Captain Smith (the title derived from Army service, not his water voyages) discovered and documented in his journals much of what we treasure about the Chesapeake Bay and Potomac and Patuxent rivers – abundant seafood, beautiful scenery and stunning sunrises. Those weren’t the objects of his exploration, however. England’s Virginia Company, which underwrote the settling of Jamestown, wanted Smith to find the Northwest Passage – a sea route to the Pacific that would enable trade with East Asia.

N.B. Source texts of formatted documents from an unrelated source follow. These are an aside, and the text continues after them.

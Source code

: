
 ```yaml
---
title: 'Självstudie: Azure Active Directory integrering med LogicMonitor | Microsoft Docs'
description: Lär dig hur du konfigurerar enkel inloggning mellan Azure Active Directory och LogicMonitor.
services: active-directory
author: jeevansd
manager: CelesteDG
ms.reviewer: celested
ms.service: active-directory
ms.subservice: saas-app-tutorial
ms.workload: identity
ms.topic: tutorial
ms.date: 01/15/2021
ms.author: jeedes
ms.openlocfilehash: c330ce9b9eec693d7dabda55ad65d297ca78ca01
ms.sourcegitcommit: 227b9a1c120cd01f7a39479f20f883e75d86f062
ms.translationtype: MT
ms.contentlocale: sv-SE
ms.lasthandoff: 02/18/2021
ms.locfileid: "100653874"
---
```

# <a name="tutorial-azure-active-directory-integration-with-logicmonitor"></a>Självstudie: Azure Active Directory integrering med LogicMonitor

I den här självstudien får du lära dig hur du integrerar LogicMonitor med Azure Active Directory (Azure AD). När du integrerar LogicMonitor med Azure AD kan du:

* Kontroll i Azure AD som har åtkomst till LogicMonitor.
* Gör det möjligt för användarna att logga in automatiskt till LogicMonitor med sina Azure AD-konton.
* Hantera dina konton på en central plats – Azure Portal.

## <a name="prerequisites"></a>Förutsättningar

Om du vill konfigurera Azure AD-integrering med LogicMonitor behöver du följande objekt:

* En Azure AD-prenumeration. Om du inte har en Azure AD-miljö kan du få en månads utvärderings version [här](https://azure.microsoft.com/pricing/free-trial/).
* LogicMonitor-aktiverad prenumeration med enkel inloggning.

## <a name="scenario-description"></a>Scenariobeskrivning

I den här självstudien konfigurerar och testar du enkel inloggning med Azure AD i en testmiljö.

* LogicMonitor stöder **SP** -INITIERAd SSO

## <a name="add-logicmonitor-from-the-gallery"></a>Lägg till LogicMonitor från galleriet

Smith didn’t find that route, and neither did other 17th-century seekers like Henry Hudson and Samuel de Champlain, because the passage doesn’t exist south of the Arctic Ocean. But as Smith ventured north from Jamestown in 1608, commanding a small boat filled with a crew of about a dozen, he came upon a large body of water. In his journal he described it in terms that today’s tourism promoters would welcome:


“There is but one entrance by Sea in this County, and that is at the mouth of a very goodly Bay, 18 or 20 myles broad. … Within is a country that may have the prerogative over the most pleasant place ever knowne, for large and pleasant navigable Rivers. Heaven and earth never agreed better to frame a place for man’s habitation. … Here are mountains, hills, plaines, valleyes, rivers, and brookes, all running into a faire Bay, compassed but for the mouth, with fruitful and delightsome land.”

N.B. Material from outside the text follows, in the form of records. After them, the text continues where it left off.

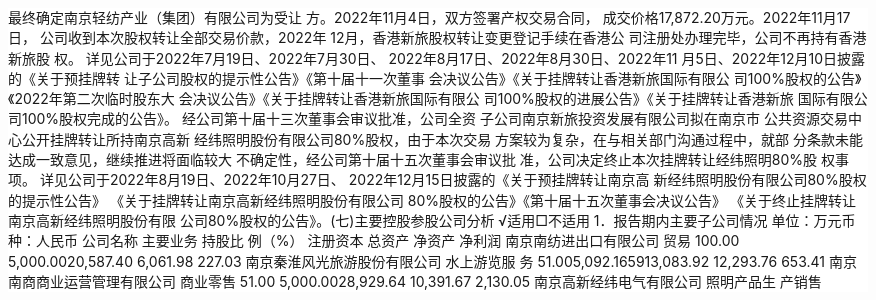 最终确定南京轻纺产业（集团）有限公司为受让
方。2022年11月4日，双方签署产权交易合同，
成交价格17,872.20万元。2022年11月17日，
公司收到本次股权转让全部交易价款，2022年
12月，香港新旅股权转让变更登记手续在香港公
司注册处办理完毕，公司不再持有香港新旅股
权。
详见公司于2022年7月19日、2022年7月30日、
2022年8月17日、2022年8月30日、2022年11
月5日、2022年12月10日披露的《关于预挂牌转
让子公司股权的提示性公告》《第十届十一次董事
会决议公告》《关于挂牌转让香港新旅国际有限公
司100%股权的公告》《2022年第二次临时股东大
会决议公告》《关于挂牌转让香港新旅国际有限公
司100%股权的进展公告》《关于挂牌转让香港新旅
国际有限公司100%股权完成的公告》。
经公司第十届十三次董事会审议批准，公司全资
子公司南京新旅投资发展有限公司拟在南京市
公共资源交易中心公开挂牌转让所持南京高新
经纬照明股份有限公司80%股权，由于本次交易
方案较为复杂，在与相关部门沟通过程中，就部
分条款未能达成一致意见，继续推进将面临较大
不确定性，经公司第十届十五次董事会审议批
准，公司决定终止本次挂牌转让经纬照明80%股
权事项。
详见公司于2022年8月19日、2022年10月27日、
2022年12月15日披露的《关于预挂牌转让南京高
新经纬照明股份有限公司80%股权的提示性公告》
《关于挂牌转让南京高新经纬照明股份有限公司
80%股权的公告》《第十届十五次董事会决议公告》
《关于终止挂牌转让南京高新经纬照明股份有限
公司80%股权的公告》。(七)主要控股参股公司分析
√适用□不适用
1．报告期内主要子公司情况
单位：万元币种：人民币
公司名称
主要业务
持股比
例（%）
注册资本
总资产
净资产
净利润
南京南纺进出口有限公司
贸易
100.00
5,000.0020,587.40
6,061.98
227.03
南京秦淮风光旅游股份有限公司
水上游览服
务
51.005,092.165913,083.92
12,293.76
653.41
南京南商商业运营管理有限公司
商业零售
51.00
5,000.0028,929.64
10,391.67
2,130.05
南京高新经纬电气有限公司
照明产品生
产销售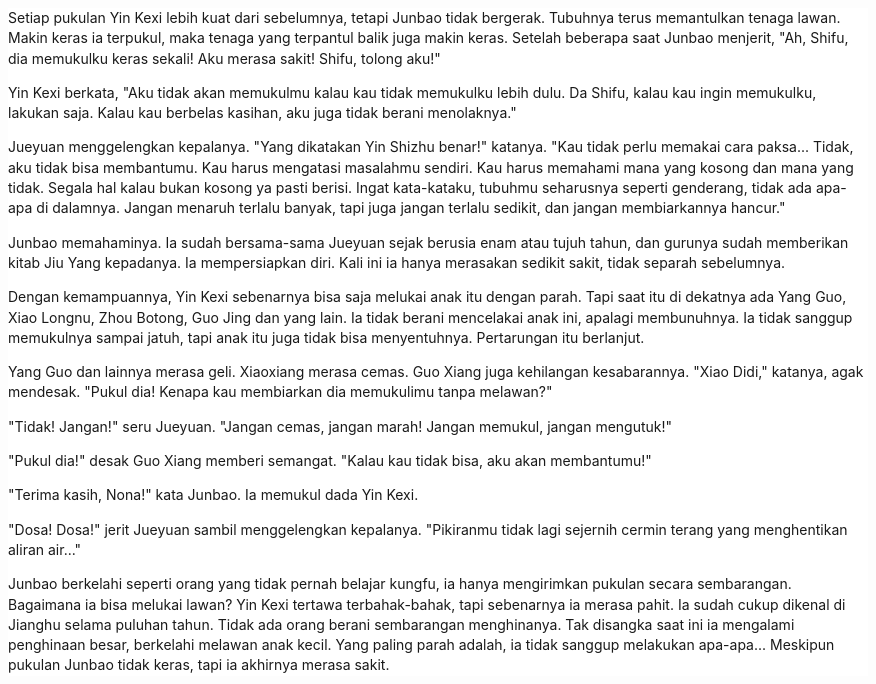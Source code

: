 Setiap pukulan Yin Kexi lebih kuat dari sebelumnya, tetapi Junbao tidak bergerak. Tubuhnya terus memantulkan tenaga
lawan. Makin keras ia terpukul, maka tenaga yang terpantul balik juga makin keras. Setelah beberapa saat Junbao
menjerit, "Ah, Shifu, dia memukulku keras sekali! Aku merasa sakit! Shifu, tolong aku!"

Yin Kexi berkata, "Aku tidak akan memukulmu kalau kau tidak memukulku lebih dulu. Da Shifu, kalau kau ingin memukulku,
lakukan saja. Kalau kau berbelas kasihan, aku juga tidak berani menolaknya."

Jueyuan menggelengkan kepalanya. "Yang dikatakan Yin Shizhu benar!" katanya. "Kau tidak perlu memakai cara paksa...
Tidak, aku tidak bisa membantumu. Kau harus mengatasi masalahmu sendiri. Kau harus memahami mana yang kosong dan mana
yang tidak. Segala hal kalau bukan kosong ya pasti berisi. Ingat kata-kataku, tubuhmu seharusnya seperti genderang,
tidak ada apa-apa di dalamnya. Jangan menaruh terlalu banyak, tapi juga jangan terlalu sedikit, dan jangan membiarkannya
hancur."

Junbao memahaminya. Ia sudah bersama-sama Jueyuan sejak berusia enam atau tujuh tahun, dan gurunya sudah memberikan
kitab Jiu Yang kepadanya. Ia mempersiapkan diri. Kali ini ia hanya merasakan sedikit sakit, tidak separah sebelumnya.

Dengan kemampuannya, Yin Kexi sebenarnya bisa saja melukai anak itu dengan parah. Tapi saat itu di dekatnya ada
Yang Guo, Xiao Longnu, Zhou Botong, Guo Jing dan yang lain. Ia tidak berani mencelakai anak ini, apalagi membunuhnya.
Ia tidak sanggup memukulnya sampai jatuh, tapi anak itu juga tidak bisa menyentuhnya. Pertarungan itu berlanjut.

Yang Guo dan lainnya merasa geli. Xiaoxiang merasa cemas. Guo Xiang juga kehilangan kesabarannya. "Xiao Didi," katanya,
agak mendesak. "Pukul dia! Kenapa kau membiarkan dia memukulimu tanpa melawan?"

"Tidak! Jangan!" seru Jueyuan. "Jangan cemas, jangan marah! Jangan memukul, jangan mengutuk!"

"Pukul dia!" desak Guo Xiang memberi semangat. "Kalau kau tidak bisa, aku akan membantumu!"

"Terima kasih, Nona!" kata Junbao. Ia memukul dada Yin Kexi.

"Dosa! Dosa!" jerit Jueyuan sambil menggelengkan kepalanya. "Pikiranmu tidak lagi sejernih cermin terang yang 
menghentikan aliran air..."

Junbao berkelahi seperti orang yang tidak pernah belajar kungfu, ia hanya mengirimkan pukulan secara sembarangan.
Bagaimana ia bisa melukai lawan? Yin Kexi tertawa terbahak-bahak, tapi sebenarnya ia merasa pahit. Ia sudah cukup
dikenal di Jianghu selama puluhan tahun. Tidak ada orang berani sembarangan menghinanya. Tak disangka saat ini ia
mengalami penghinaan besar, berkelahi melawan anak kecil. Yang paling parah adalah, ia tidak sanggup melakukan
apa-apa... Meskipun pukulan Junbao tidak keras, tapi ia akhirnya merasa sakit.
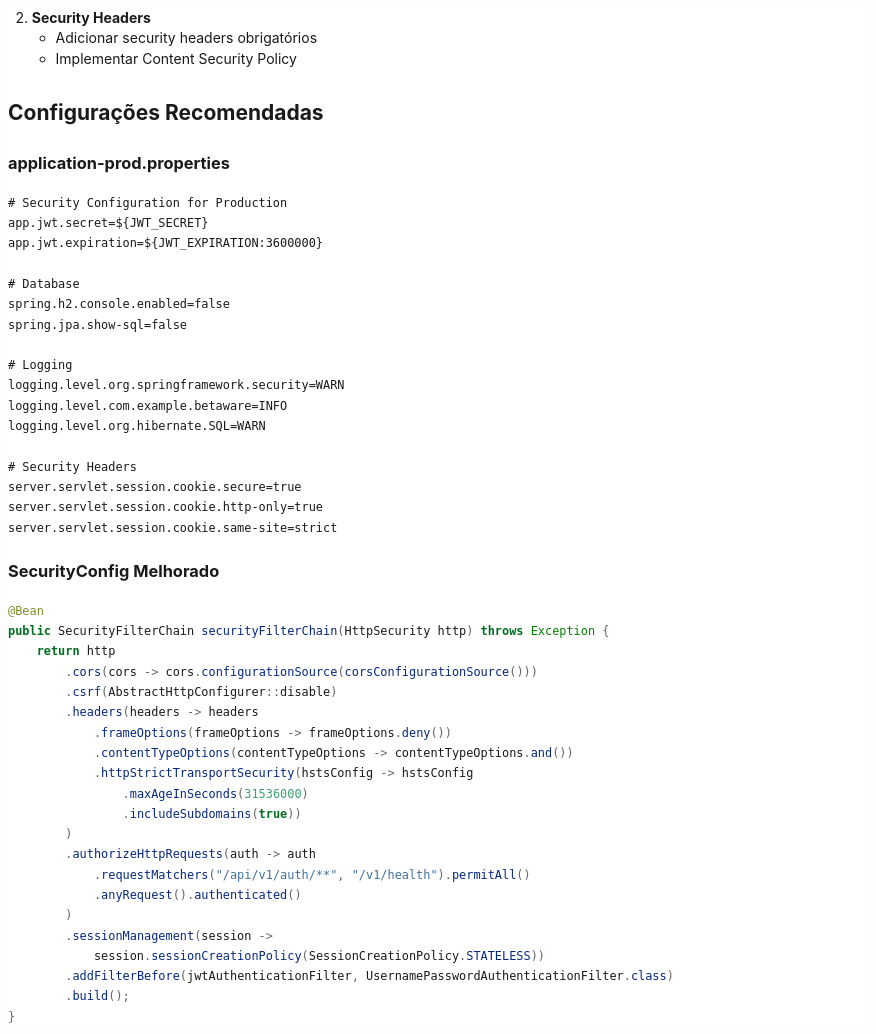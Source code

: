 2. **Security Headers**
   - Adicionar security headers obrigatórios
   - Implementar Content Security Policy

## Configurações Recomendadas

### application-prod.properties
```properties
# Security Configuration for Production
app.jwt.secret=${JWT_SECRET}
app.jwt.expiration=${JWT_EXPIRATION:3600000}

# Database
spring.h2.console.enabled=false
spring.jpa.show-sql=false

# Logging
logging.level.org.springframework.security=WARN
logging.level.com.example.betaware=INFO
logging.level.org.hibernate.SQL=WARN

# Security Headers
server.servlet.session.cookie.secure=true
server.servlet.session.cookie.http-only=true
server.servlet.session.cookie.same-site=strict
```

### SecurityConfig Melhorado
```java
@Bean
public SecurityFilterChain securityFilterChain(HttpSecurity http) throws Exception {
    return http
        .cors(cors -> cors.configurationSource(corsConfigurationSource()))
        .csrf(AbstractHttpConfigurer::disable)
        .headers(headers -> headers
            .frameOptions(frameOptions -> frameOptions.deny())
            .contentTypeOptions(contentTypeOptions -> contentTypeOptions.and())
            .httpStrictTransportSecurity(hstsConfig -> hstsConfig
                .maxAgeInSeconds(31536000)
                .includeSubdomains(true))
        )
        .authorizeHttpRequests(auth -> auth
            .requestMatchers("/api/v1/auth/**", "/v1/health").permitAll()
            .anyRequest().authenticated()
        )
        .sessionManagement(session -> 
            session.sessionCreationPolicy(SessionCreationPolicy.STATELESS))
        .addFilterBefore(jwtAuthenticationFilter, UsernamePasswordAuthenticationFilter.class)
        .build();
}
```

The previous year, closer to Jamestown, Smith had ventured onto what is now the York River in Virginia, where the Indian chief Powhatan detained him. According to an account Smith wrote nine years later, Powhatan sentenced him to death but released him after the chief’s young daughter, Pocahontas, begged her father to spare the explorer’s life. Historians question the story because Smith didn’t mention it in his contemporary account, and by the time he did, Pocahontas had converted to Christianity and married Smith’s fellow colonist John Rolfe.  

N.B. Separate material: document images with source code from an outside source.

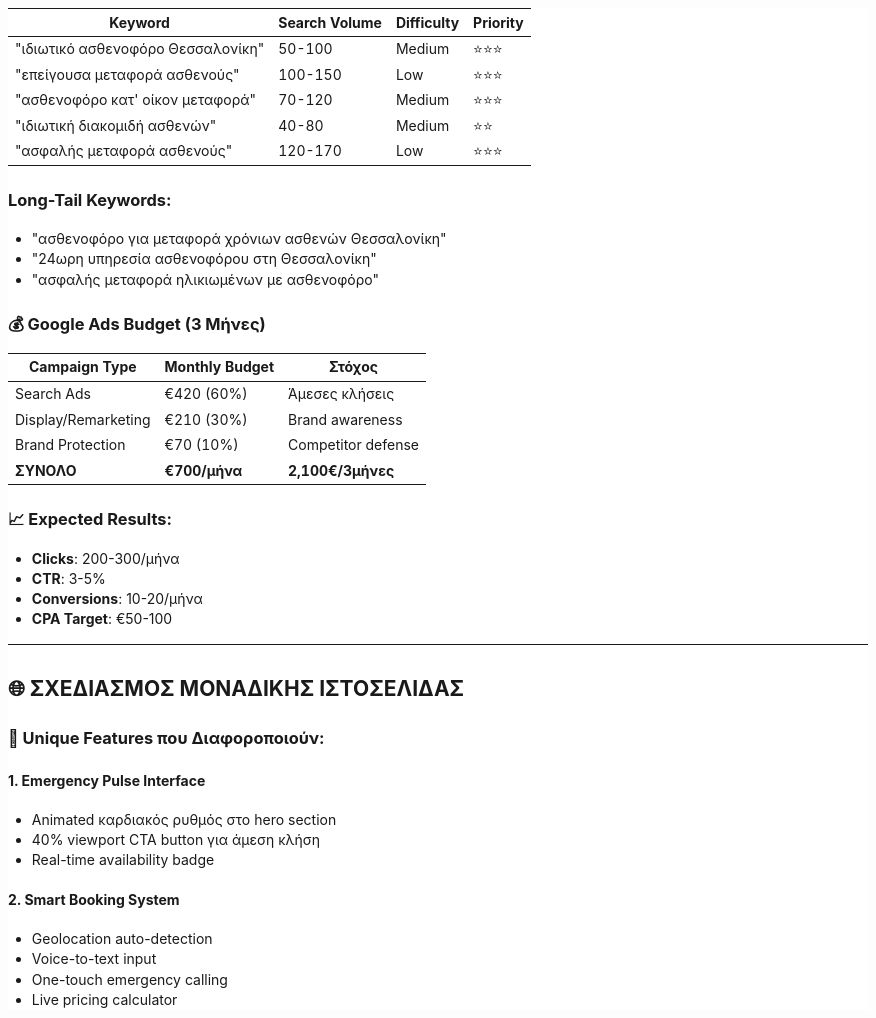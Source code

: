 | Keyword | Search Volume | Difficulty | Priority |
|---------|---------------|------------|----------|
| "ιδιωτικό ασθενοφόρο Θεσσαλονίκη" | 50-100 | Medium | ⭐⭐⭐ |
| "επείγουσα μεταφορά ασθενούς" | 100-150 | Low | ⭐⭐⭐ |
| "ασθενοφόρο κατ' οίκον μεταφορά" | 70-120 | Medium | ⭐⭐⭐ |
| "ιδιωτική διακομιδή ασθενών" | 40-80 | Medium | ⭐⭐ |
| "ασφαλής μεταφορά ασθενούς" | 120-170 | Low | ⭐⭐⭐ |

### Long-Tail Keywords:
- "ασθενοφόρο για μεταφορά χρόνιων ασθενών Θεσσαλονίκη"
- "24ωρη υπηρεσία ασθενοφόρου στη Θεσσαλονίκη"
- "ασφαλής μεταφορά ηλικιωμένων με ασθενοφόρο"

### 💰 Google Ads Budget (3 Μήνες)

| Campaign Type | Monthly Budget | Στόχος |
|---------------|----------------|---------|
| Search Ads | €420 (60%) | Άμεσες κλήσεις |
| Display/Remarketing | €210 (30%) | Brand awareness |
| Brand Protection | €70 (10%) | Competitor defense |
| **ΣΥΝΟΛΟ** | **€700/μήνα** | **2,100€/3μήνες** |

### 📈 Expected Results:
- **Clicks**: 200-300/μήνα
- **CTR**: 3-5%
- **Conversions**: 10-20/μήνα
- **CPA Target**: €50-100

---

## 🌐 ΣΧΕΔΙΑΣΜΟΣ ΜΟΝΑΔΙΚΗΣ ΙΣΤΟΣΕΛΙΔΑΣ

### 🎨 Unique Features που Διαφοροποιούν:

#### 1. **Emergency Pulse Interface**
- Animated καρδιακός ρυθμός στο hero section
- 40% viewport CTA button για άμεση κλήση
- Real-time availability badge

#### 2. **Smart Booking System**
- Geolocation auto-detection
- Voice-to-text input
- One-touch emergency calling
- Live pricing calculator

No matter the truth of the Pocahontas story, we can be grateful that Smith and Powhatan parted on friendly terms, because it freed Smith for the two voyages of discovery, in the summer of 1608, that included not only the Chesapeake Bay but also the full lengths of the rivers that Smith knew by the names of their Native American inhabitants: the Patowomek and the Pawtuxunt. Smith wouldn’t recognize much of today’s Potomac and Patuxent. He could hardly have dreamt that part of the land he explored would become the capital of a new nation. Yet if he were to come to Southern Maryland today, some features of the Bay – for example, the Calvert Cliffs, whose height he noticed – would look familiar. Despite the changes wrought by “man’s habitation,” the territory he explored remains in large measure a “fruitful and delightsome land.” ✦

The Captain John Smith Chesapeake National Historic Trail is a work in progress, so far limited to maps issued by the National Park Service showing where you can follow Smith’s routes by canoe, kayak or other watercraft. A new “geotrail” allows adventurers to explore more than 40 sites by way of geocaching. Maps and other information are available at www.smithtrail.net. You can read extensive excerpts from Smith’s journals at www.johnsmith400.org, and a comprehensive book about Smith’s adventures is “Chesapeake: Exploring the Water Trail of Captain John Smith” by John Page Williams, senior naturalist of the Chesapeake Bay Foundation, published by National Geographic in 2007. The Sultana Project (www.sultanaprojects.org/jstrailexp.htm) conducts educational programs related to Smith’s voyages.